Traces of the classic hotel dining room remain, but art deco artworks, and towering columns with wraparound bookshelves help to usher in the new. A well-stocked bar greets you on entry, flanked by tall tables and stools, while oversized black-and-white, old-Hollywood-style portraits bring a cinematic flourish. It’s slightly mismatched, but it works. The restaurant sits just off the hotel foyer, its open-plan layout feeding off the energy of the hotel’s constant footfall. Even on a quiet Monday evening, there’s a hum to the room, lifted by the outside bustle.

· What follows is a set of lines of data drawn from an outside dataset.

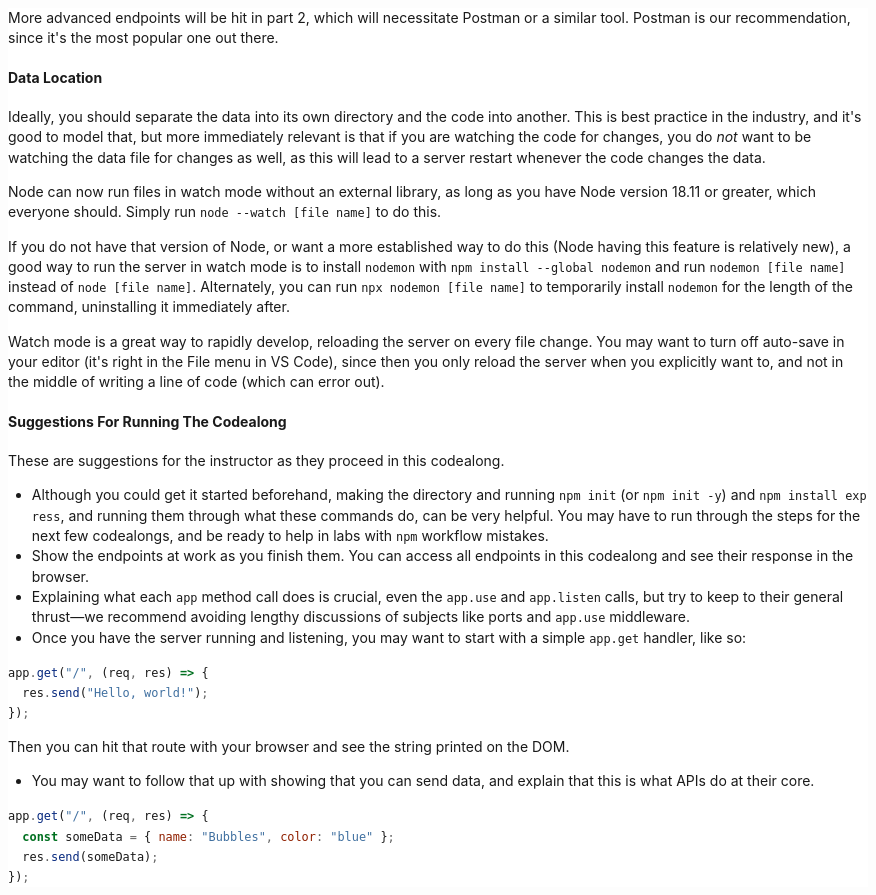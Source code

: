 More advanced endpoints will be hit in part 2, which will necessitate Postman or a similar tool. Postman is our recommendation, since it's the most popular one out there.

#### Data Location

Ideally, you should separate the data into its own directory and the code into another. This is best practice in the industry, and it's good to model that, but more immediately relevant is that if you are watching the code for changes, you do _not_ want to be watching the data file for changes as well, as this will lead to a server restart whenever the code changes the data.

Node can now run files in watch mode without an external library, as long as you have Node version 18.11 or greater, which everyone should. Simply run `node --watch [file name]` to do this.

If you do not have that version of Node, or want a more established way to do this (Node having this feature is relatively new), a good way to run the server in watch mode is to install `nodemon` with `npm install --global nodemon` and run `nodemon [file name]` instead of `node [file name]`. Alternately, you can run `npx nodemon [file name]` to temporarily install `nodemon` for the length of the command, uninstalling it immediately after.

Watch mode is a great way to rapidly develop, reloading the server on every file change. You may want to turn off auto-save in your editor (it's right in the File menu in VS Code), since then you only reload the server when you explicitly want to, and not in the middle of writing a line of code (which can error out).

#### Suggestions For Running The Codealong

These are suggestions for the instructor as they proceed in this codealong.

- Although you could get it started beforehand, making the directory and running `npm init` (or `npm init -y`) and `npm install express`, and running them through what these commands do, can be very helpful. You may have to run through the steps for the next few codealongs, and be ready to help in labs with `npm` workflow mistakes.
- Show the endpoints at work as you finish them. You can access all endpoints in this codealong and see their response in the browser.
- Explaining what each `app` method call does is crucial, even the `app.use` and `app.listen` calls, but try to keep to their general thrust—we recommend avoiding lengthy discussions of subjects like ports and `app.use` middleware.
- Once you have the server running and listening, you may want to start with a simple `app.get` handler, like so:

```javascript
app.get("/", (req, res) => {
  res.send("Hello, world!");
});
```

Then you can hit that route with your browser and see the string printed on the DOM.

- You may want to follow that up with showing that you can send data, and explain that this is what APIs do at their core.

```javascript
app.get("/", (req, res) => {
  const someData = { name: "Bubbles", color: "blue" };
  res.send(someData);
});
```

Snacks kick things off. Rosemary-studded focaccia comes with a hefty pour of olive oil, though it could use a firmer hit of salt, whilst sticky-sweet pulled pork sliders served in soft, golden buns, arrive lukewarm. Crispy squid fares better, its breadcrumbed coating lightly spiced with chilli, though the snacks section feels a little less cohesive than the rest of the menu. A grilled octopus tentacle gets us back on track, sitting on a bed of tomatoes, capers and olives, its skin well-charred and finished with peppery nasturtium leaves and a drizzle of herb-infused oil.

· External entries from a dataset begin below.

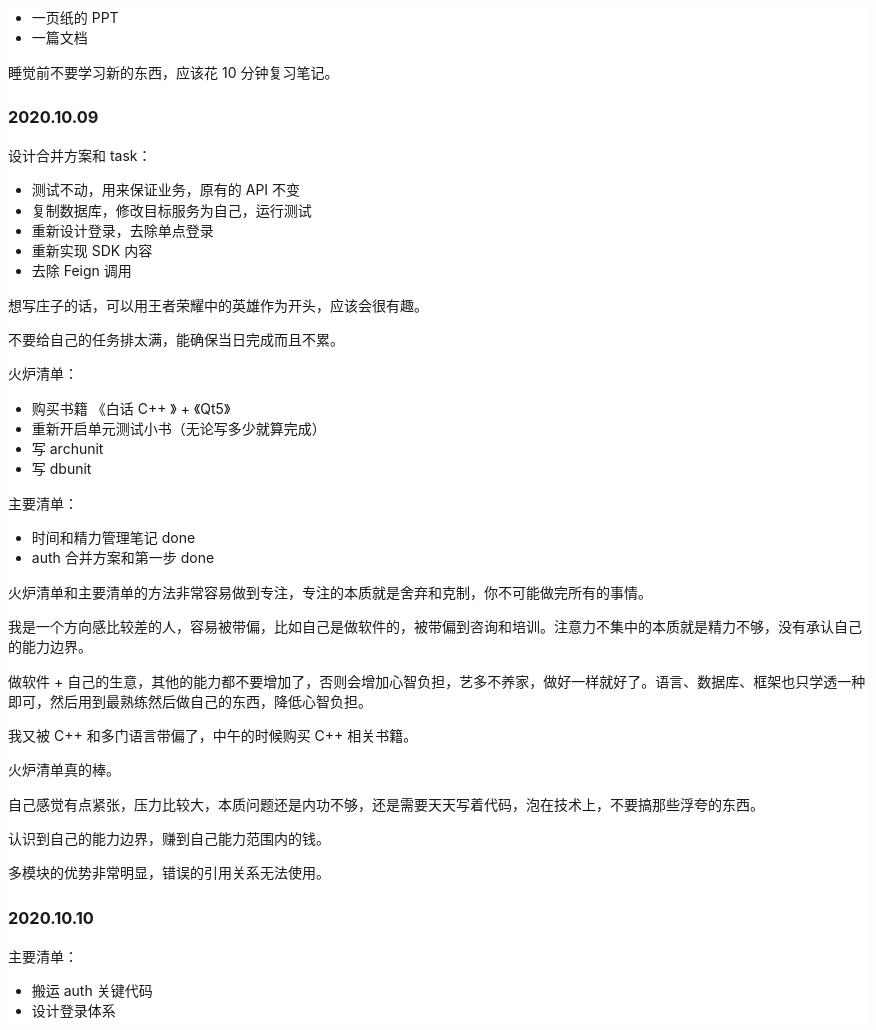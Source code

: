 - 一页纸的 PPT
- 一篇文档

睡觉前不要学习新的东西，应该花 10 分钟复习笔记。



### 2020.10.09



设计合并方案和 task：

- 测试不动，用来保证业务，原有的 API 不变
- 复制数据库，修改目标服务为自己，运行测试
- 重新设计登录，去除单点登录
- 重新实现 SDK 内容
- 去除 Feign  调用



想写庄子的话，可以用王者荣耀中的英雄作为开头，应该会很有趣。

不要给自己的任务排太满，能确保当日完成而且不累。

火炉清单：

- 购买书籍 《白话 C++ 》  + 《Qt5》
- 重新开启单元测试小书（无论写多少就算完成）
- 写 archunit
- 写 dbunit

主要清单：

- 时间和精力管理笔记 done
- auth 合并方案和第一步 done

火炉清单和主要清单的方法非常容易做到专注，专注的本质就是舍弃和克制，你不可能做完所有的事情。

我是一个方向感比较差的人，容易被带偏，比如自己是做软件的，被带偏到咨询和培训。注意力不集中的本质就是精力不够，没有承认自己的能力边界。

做软件 + 自己的生意，其他的能力都不要增加了，否则会增加心智负担，艺多不养家，做好一样就好了。语言、数据库、框架也只学透一种即可，然后用到最熟练然后做自己的东西，降低心智负担。

我又被 C++ 和多门语言带偏了，中午的时候购买 C++ 相关书籍。

火炉清单真的棒。

自己感觉有点紧张，压力比较大，本质问题还是内功不够，还是需要天天写着代码，泡在技术上，不要搞那些浮夸的东西。

认识到自己的能力边界，赚到自己能力范围内的钱。

多模块的优势非常明显，错误的引用关系无法使用。



### 2020.10.10

主要清单：

- 搬运 auth 关键代码
- 设计登录体系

Mains show some confident cooking. A butterflied sea bass arrives head-on, skin crisp, flesh so tender it flakes at the slightest touch. It swims in a fennel beurre blanc - the fennel’s aniseed sweetness proving an effective foil for the rich, buttery sauce. Truffle chicken doubles down on the indulgence, its crisp, golden skin concealing a layer of truffle, paired with meaty eyringii mushrooms, all bathed in a rich porcini cream. It’s bold, umami-heavy, and we can’t get enough. Dessert ends on a playful note with a deconstructed creme brulee: a dome of vanilla-speckled cream, topped with a shard of burnt sugar tuile.
Restaurant45 may not completely escape the hotel-dining cliches, but it offers a polished, reliable experience with a couple of standout moments.